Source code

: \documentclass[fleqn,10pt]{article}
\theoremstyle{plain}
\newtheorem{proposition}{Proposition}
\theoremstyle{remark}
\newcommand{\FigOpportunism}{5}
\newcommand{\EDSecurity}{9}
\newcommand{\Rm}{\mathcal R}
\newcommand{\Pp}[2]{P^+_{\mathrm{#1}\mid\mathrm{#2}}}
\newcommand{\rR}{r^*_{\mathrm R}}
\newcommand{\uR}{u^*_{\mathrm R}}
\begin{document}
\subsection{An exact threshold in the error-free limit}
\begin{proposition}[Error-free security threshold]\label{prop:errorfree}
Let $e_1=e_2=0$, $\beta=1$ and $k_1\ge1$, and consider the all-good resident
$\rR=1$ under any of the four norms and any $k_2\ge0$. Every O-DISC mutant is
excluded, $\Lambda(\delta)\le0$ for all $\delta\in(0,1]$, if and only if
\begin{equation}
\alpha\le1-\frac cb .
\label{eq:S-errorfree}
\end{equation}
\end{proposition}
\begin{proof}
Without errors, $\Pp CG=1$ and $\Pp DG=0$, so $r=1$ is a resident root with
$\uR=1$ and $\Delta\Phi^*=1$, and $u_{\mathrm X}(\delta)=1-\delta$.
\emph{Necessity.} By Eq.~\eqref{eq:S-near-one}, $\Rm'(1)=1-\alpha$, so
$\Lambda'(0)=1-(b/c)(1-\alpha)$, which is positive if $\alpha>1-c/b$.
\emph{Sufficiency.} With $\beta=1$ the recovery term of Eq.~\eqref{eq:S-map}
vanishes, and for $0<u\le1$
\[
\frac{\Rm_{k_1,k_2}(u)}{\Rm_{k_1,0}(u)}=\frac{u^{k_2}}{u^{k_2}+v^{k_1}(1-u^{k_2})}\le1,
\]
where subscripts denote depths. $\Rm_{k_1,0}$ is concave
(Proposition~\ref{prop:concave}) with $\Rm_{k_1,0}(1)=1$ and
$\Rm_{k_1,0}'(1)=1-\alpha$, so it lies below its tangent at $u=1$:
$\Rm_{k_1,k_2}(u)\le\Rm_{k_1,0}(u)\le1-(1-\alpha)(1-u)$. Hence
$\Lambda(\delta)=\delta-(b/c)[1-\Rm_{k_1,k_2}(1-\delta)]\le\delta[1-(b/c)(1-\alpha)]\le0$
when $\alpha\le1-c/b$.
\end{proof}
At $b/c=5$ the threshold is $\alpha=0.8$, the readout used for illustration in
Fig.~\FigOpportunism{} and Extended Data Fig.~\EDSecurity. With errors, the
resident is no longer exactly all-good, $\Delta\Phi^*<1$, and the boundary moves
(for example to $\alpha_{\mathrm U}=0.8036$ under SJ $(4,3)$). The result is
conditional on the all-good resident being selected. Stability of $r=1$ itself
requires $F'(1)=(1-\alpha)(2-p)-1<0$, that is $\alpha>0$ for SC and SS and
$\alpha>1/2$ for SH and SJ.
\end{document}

====

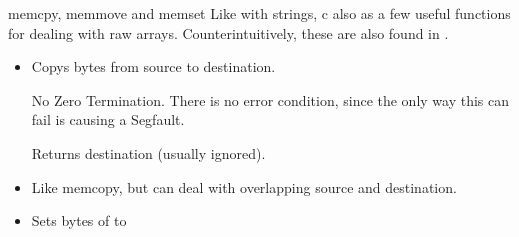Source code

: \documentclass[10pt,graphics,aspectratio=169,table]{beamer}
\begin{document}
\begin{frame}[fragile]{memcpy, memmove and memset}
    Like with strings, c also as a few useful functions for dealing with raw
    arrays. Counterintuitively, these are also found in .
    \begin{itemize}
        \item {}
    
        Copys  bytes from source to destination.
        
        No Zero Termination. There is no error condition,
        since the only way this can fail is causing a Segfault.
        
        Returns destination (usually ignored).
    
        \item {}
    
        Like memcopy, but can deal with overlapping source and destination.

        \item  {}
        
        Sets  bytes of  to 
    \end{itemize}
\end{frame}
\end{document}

====

▶ [AIM OF THE EXERCISE]:
In the listing above, locate the line containing "Without errors, $\Pp" and the line containing "positive if $\alpha>1-c/b$.". Extract those two lines and every line between them, exactly as written, and only those.

▶ [SOLUTION]:
Without errors, $\Pp CG=1$ and $\Pp DG=0$, so $r=1$ is a resident root with
$\uR=1$ and $\Delta\Phi^*=1$, and $u_{\mathrm X}(\delta)=1-\delta$.
\emph{Necessity.} By Eq.~\eqref{eq:S-near-one}, $\Rm'(1)=1-\alpha$, so
$\Lambda'(0)=1-(b/c)(1-\alpha)$, which is positive if $\alpha>1-c/b$.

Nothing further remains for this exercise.